My first experiments with a runny soap finish didn’t impress me – the wood just got wet and a little slimy. But after watching this movie, I’m trying it again. This time I’m going to let the mixed finish sit for 24 hours before applying it to the wood.
This morning I mixed up a runny solution of boiling hot water and soap flakes (1 cup soap flakes and 4 cups of water). And it’s cooling as I type.
By the way, I got my soap flakes from MSO Distributing. They’re made in England without any additives or fragrance. Delivery was prompt. I’ve also ordered a pound of soap flakes from Pure Soap Flakes to give the USA-made flakes a try, even though they are more expensive than the British flakes.
— Christopher Schwarz
12 thoughts on “Soap Soup, the Movie”
I believe the video is showing “Maintenance” not the original finishing process but I could nt translate it.
I believe you have it right with a thicker paste like finish to start.
If you notice in this video, they even do the bottom to make sure the moisture does not warp the top of the table.
I was thinking the same thing. Cleaning and maintenance.
The accounts are mixed. Only one way to settle it. Try it.
Yes, he says maintenance (vedligeholdelse).
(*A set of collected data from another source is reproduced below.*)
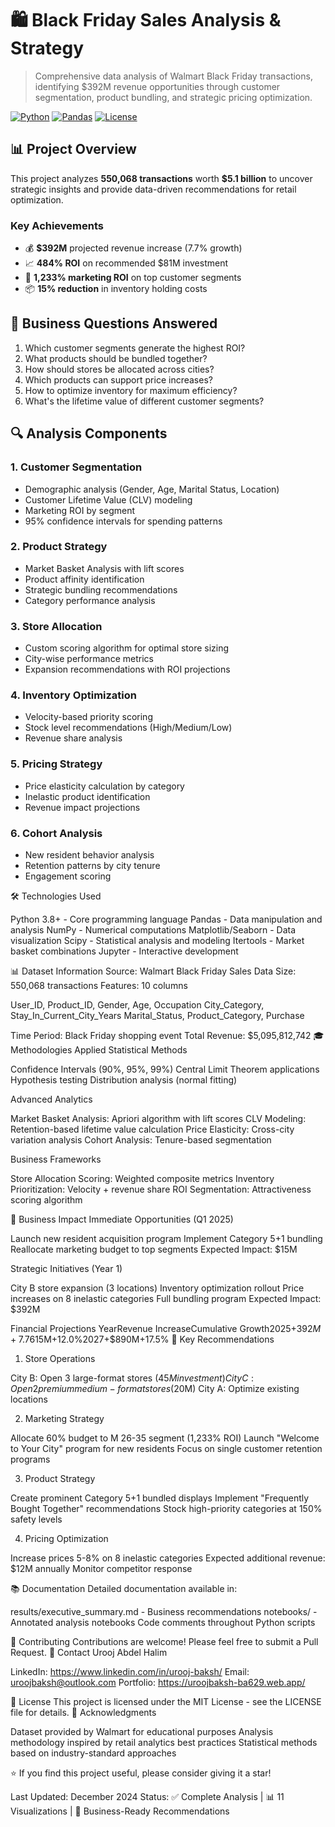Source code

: # 🛍️ Black Friday Sales Analysis & Strategy

> Comprehensive data analysis of Walmart Black Friday transactions, identifying $392M revenue opportunities through customer segmentation, product bundling, and strategic pricing optimization.

[![Python](https://img.shields.io/badge/Python-3.8+-blue.svg)](https://www.python.org/downloads/)
[![Pandas](https://img.shields.io/badge/Pandas-Latest-green.svg)](https://pandas.pydata.org/)
[![License](https://img.shields.io/badge/License-MIT-yellow.svg)](LICENSE)

## 📊 Project Overview

This project analyzes **550,068 transactions** worth **$5.1 billion** to uncover strategic insights and provide data-driven recommendations for retail optimization.

### Key Achievements
- 💰 **$392M** projected revenue increase (7.7% growth)
- 📈 **484% ROI** on recommended $81M investment
- 🎯 **1,233% marketing ROI** on top customer segments
- 📦 **15% reduction** in inventory holding costs

## 🎯 Business Questions Answered

1. Which customer segments generate the highest ROI?
2. What products should be bundled together?
3. How should stores be allocated across cities?
4. Which products can support price increases?
5. How to optimize inventory for maximum efficiency?
6. What's the lifetime value of different customer segments?

## 🔍 Analysis Components

### 1. Customer Segmentation
- Demographic analysis (Gender, Age, Marital Status, Location)
- Customer Lifetime Value (CLV) modeling
- Marketing ROI by segment
- 95% confidence intervals for spending patterns

### 2. Product Strategy
- Market Basket Analysis with lift scores
- Product affinity identification
- Strategic bundling recommendations
- Category performance analysis

### 3. Store Allocation
- Custom scoring algorithm for optimal store sizing
- City-wise performance metrics
- Expansion recommendations with ROI projections

### 4. Inventory Optimization
- Velocity-based priority scoring
- Stock level recommendations (High/Medium/Low)
- Revenue share analysis

### 5. Pricing Strategy
- Price elasticity calculation by category
- Inelastic product identification
- Revenue impact projections

### 6. Cohort Analysis
- New resident behavior analysis
- Retention patterns by city tenure
- Engagement scoring

🛠️ Technologies Used

Python 3.8+ - Core programming language
Pandas - Data manipulation and analysis
NumPy - Numerical computations
Matplotlib/Seaborn - Data visualization
Scipy - Statistical analysis and modeling
Itertools - Market basket combinations
Jupyter - Interactive development


📊 Dataset Information
Source: Walmart Black Friday Sales Data
Size: 550,068 transactions
Features: 10 columns

User_ID, Product_ID, Gender, Age, Occupation
City_Category, Stay_In_Current_City_Years
Marital_Status, Product_Category, Purchase

Time Period: Black Friday shopping event
Total Revenue: $5,095,812,742
🎓 Methodologies Applied
Statistical Methods

Confidence Intervals (90%, 95%, 99%)
Central Limit Theorem applications
Hypothesis testing
Distribution analysis (normal fitting)

Advanced Analytics

Market Basket Analysis: Apriori algorithm with lift scores
CLV Modeling: Retention-based lifetime value calculation
Price Elasticity: Cross-city variation analysis
Cohort Analysis: Tenure-based segmentation

Business Frameworks

Store Allocation Scoring: Weighted composite metrics
Inventory Prioritization: Velocity + revenue share
ROI Segmentation: Attractiveness scoring algorithm

💼 Business Impact
Immediate Opportunities (Q1 2025)

Launch new resident acquisition program
Implement Category 5+1 bundling
Reallocate marketing budget to top segments
Expected Impact: $15M

Strategic Initiatives (Year 1)

City B store expansion (3 locations)
Inventory optimization rollout
Price increases on 8 inelastic categories
Full bundling program
Expected Impact: $392M

Financial Projections
YearRevenue IncreaseCumulative Growth2025+$392M+7.7%2026+$615M+12.0%2027+$890M+17.5%
📝 Key Recommendations
1. Store Operations

City B: Open 3 large-format stores ($45M investment)
City C: Open 2 premium medium-format stores ($20M)
City A: Optimize existing locations

2. Marketing Strategy

Allocate 60% budget to M 26-35 segment (1,233% ROI)
Launch "Welcome to Your City" program for new residents
Focus on single customer retention programs

3. Product Strategy

Create prominent Category 5+1 bundled displays
Implement "Frequently Bought Together" recommendations
Stock high-priority categories at 150% safety levels

4. Pricing Optimization

Increase prices 5-8% on 8 inelastic categories
Expected additional revenue: $12M annually
Monitor competitor response

📚 Documentation
Detailed documentation available in:

results/executive_summary.md - Business recommendations
notebooks/ - Annotated analysis notebooks
Code comments throughout Python scripts

🤝 Contributing
Contributions are welcome! Please feel free to submit a Pull Request.
📧 Contact
Urooj Abdel Halim

LinkedIn: https://www.linkedin.com/in/urooj-baksh/
Email: uroojbaksh@outlook.com
Portfolio: https://uroojbaksh-ba629.web.app/

📄 License
This project is licensed under the MIT License - see the LICENSE file for details.
🙏 Acknowledgments

Dataset provided by Walmart for educational purposes
Analysis methodology inspired by retail analytics best practices
Statistical methods based on industry-standard approaches

⭐ If you find this project useful, please consider giving it a star!

Last Updated: December 2024
Status: ✅ Complete Analysis | 📊 11 Visualizations | 💼 Business-Ready Recommendations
The cloth is for daily cleaning and the sponge for maintenance which they recommend once a month for the table. As far as I know you use the same mixture for the initial treatment(s) (here done by the manufacturer) as for the subsequent ones. How often you apply it probably depends on a combination of wear and looks. I have heard that some people apply soap finish to their floors once a week because they like how it looks ‘fresh’, when once a month should be plenty in terms of wear.
If you play the audio backwards, you’ll hear a recipe for some delightful lingonberry pancakes.
I had a little trouble (alright a lot) with the interpretation but I’m sure someplace in there it said that you can’t beat the easy cleanup.
I have seen chalk dust added to the mixture for the whitening effect. Also when chalk is heated in water it makes lime, add some “ashes from plants” (potash) to make lye. Danish women would clean with this solution. After many years of scrubbing, the wood took on a white patina.
You may want to talk to Roy Schack about soap finishes. He uses them all the time with great results. http://www.royschack.com
I live in Denmark. We use soap flakes for our floors too. What the guy is showing is for daily cleaning. and at the last he shows is what to do once a month, feed the table on both sides. Don’t ever eat toast from a table with soap on…
Have you tried grating Ivory soap? My understanding is this is the same product in a different form. Definitely less expensive than imported soap flakes.
Sounds like the Swedish Chef on the Muppets !
Herdon Flerdon Hoogin Floogin… 🙂
According to my wife, they say 2tbsp to one liter of boiling water and leave overnight. It is both initial finishing and maintenance. The heavier coat they say to do once a month with a scrubby sponge, or 14 days after the initial finish, and let is sit for a few minutes and soak in-as well as on the underside to avoid warping-and if it is totally absorbed in any area, do it again. If it feels too thick or thin, adjust the consistency. The basic wipe-down with the soap is to be done daily!